Set up some info for the sims:

SPLITS <- 100 # the number of times to split the data and rank markers.  100 will give us a minimum of 400 simulated BXs for the smallest sample pop
LOCS <- c(48, 96, 144, 192, 240)  # number of loci.  Smallish numbers for Newfoundland
POPLIST <- c("BDN", "CNR", "GRR", "LHR", "LPR")  # names of wild populations
HYB_CATS <- c("PureW", "PureF", "F1", "F2", "BX")

Then just cycle over things and do it

main_out_dir <- "/tmp/NF_long_runs"
dir.create(main_out_dir)
set.seed(555)
for (s in 1:SPLITS) {
  message("Starting split number ", s)
  SAR <- split_and_rank(dat)
  for (pop in POPLIST) {
    for (hc in HYB_CATS) {
      for (locs in LOCS) {
        dirname <- paste(s,pop,hc,locs, sep = "_")
        create_hybrid_dataset(SAR = SAR, wild_pop = pop, hyb_cat = hc, L = locs, 
                              dir = file.path(main_out_dir, dirname))
      }
    }
  }
  
}

That takes about four hours and creates about 2 Gb of output in about 12500 directories, each with a single simulated data set in it.

The directories are named like this: 1_GRR_PureF_480 which denotes:

  • Split = 1
  • Population = GRR
  • Simulated hybrid category = Pure Farmed
  • Number of loci = 480

Now I just need to run NewHybrids over each like this:

~/Documents/git-repos/newhybrids/newhybs -d nh_data.txt -g P0 1 0 0 -g p1 0 0 1 -g F1 0 1 0 -g F2 .25 .5 .25 -g BX0 .5 .5 0 -g BX1 0 .5 .5 --pi-prior fixed  1 1 1 1 1 1

We will do that using the GNU parallel script.

Creating a GNU parallel script

We could use the parallel R package, but I have had better success using GNU parallel – a Perl script.
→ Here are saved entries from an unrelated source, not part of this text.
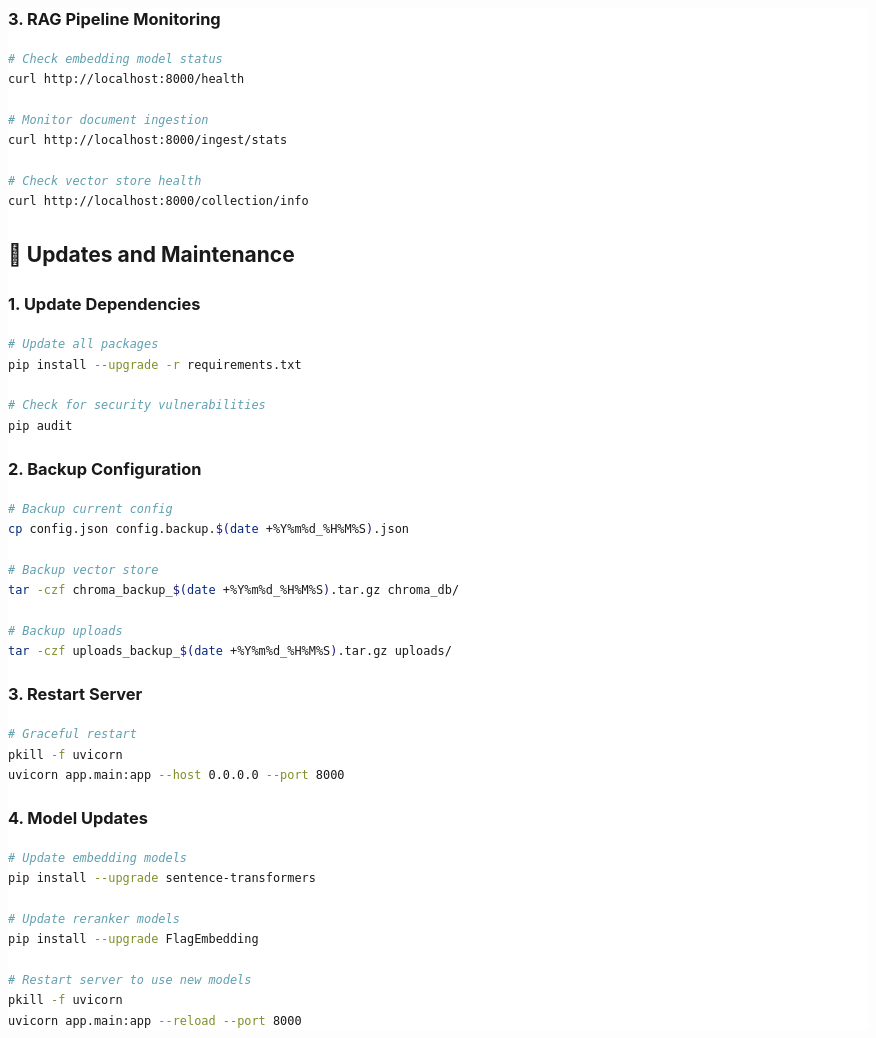 ### 3. RAG Pipeline Monitoring

```bash
# Check embedding model status
curl http://localhost:8000/health

# Monitor document ingestion
curl http://localhost:8000/ingest/stats

# Check vector store health
curl http://localhost:8000/collection/info
```

## 🔄 Updates and Maintenance

### 1. Update Dependencies

```bash
# Update all packages
pip install --upgrade -r requirements.txt

# Check for security vulnerabilities
pip audit
```

### 2. Backup Configuration

```bash
# Backup current config
cp config.json config.backup.$(date +%Y%m%d_%H%M%S).json

# Backup vector store
tar -czf chroma_backup_$(date +%Y%m%d_%H%M%S).tar.gz chroma_db/

# Backup uploads
tar -czf uploads_backup_$(date +%Y%m%d_%H%M%S).tar.gz uploads/
```

### 3. Restart Server

```bash
# Graceful restart
pkill -f uvicorn
uvicorn app.main:app --host 0.0.0.0 --port 8000
```

### 4. Model Updates

```bash
# Update embedding models
pip install --upgrade sentence-transformers

# Update reranker models
pip install --upgrade FlagEmbedding

# Restart server to use new models
pkill -f uvicorn
uvicorn app.main:app --reload --port 8000
```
I have included it in the bin directory in the repo.

We basically need to write a series of shell commands, each one launching newhybrids on a different data set.

We can use R to write those out. Note that this all assumes that the nh_reps_directory is in the top level of the repository, and that the command to run parallel will be given in that nh_reps_directory. Note that it is imporant to divert stderr to a newhybs_stderr file so we can search for cases that had underflow issues. I am going to do 100 burn in and 500 sweeps, cuz we can do short runs when we are working with having some indivs of known origin.

# first, get the absolute path of NEWHYBS to pass into the parallel script
NEWHYBS <- normalizePath("bin/newhybs")
# set the seed again for reproducibility
set.seed(100)
comms <- lapply(dir(main_out_dir, full.names = TRUE), function(x) {
  paste0("echo \"Starting ", 
         x, 
         " at $(date)\"; cd ", 
         x, 
         "; ",
         NEWHYBS,
         " -d nh_data.txt -g P0 1 0 0 -g p1 0 0 1 -g F1 0 1 0 -g F2 .25 .5 .25 -g BX0 .5 .5 0 -g BX1 0 .5 .5 --pi-prior fixed  1 1 1 1 1 1 --no-gui --burn-in 200 --num-sweeps 500 --seeds ",
         paste(ceiling(runif(2, min = 100, max = 10000000)), collapse = " "), 
         " > newhybs_stdout.txt 2> newhybs_stderr.txt; cd ..; echo \"Done with ", x, " at $(date)\"")
})
cat(unlist(comms), sep = "\n", file = "NF-long-run-para-comms.txt")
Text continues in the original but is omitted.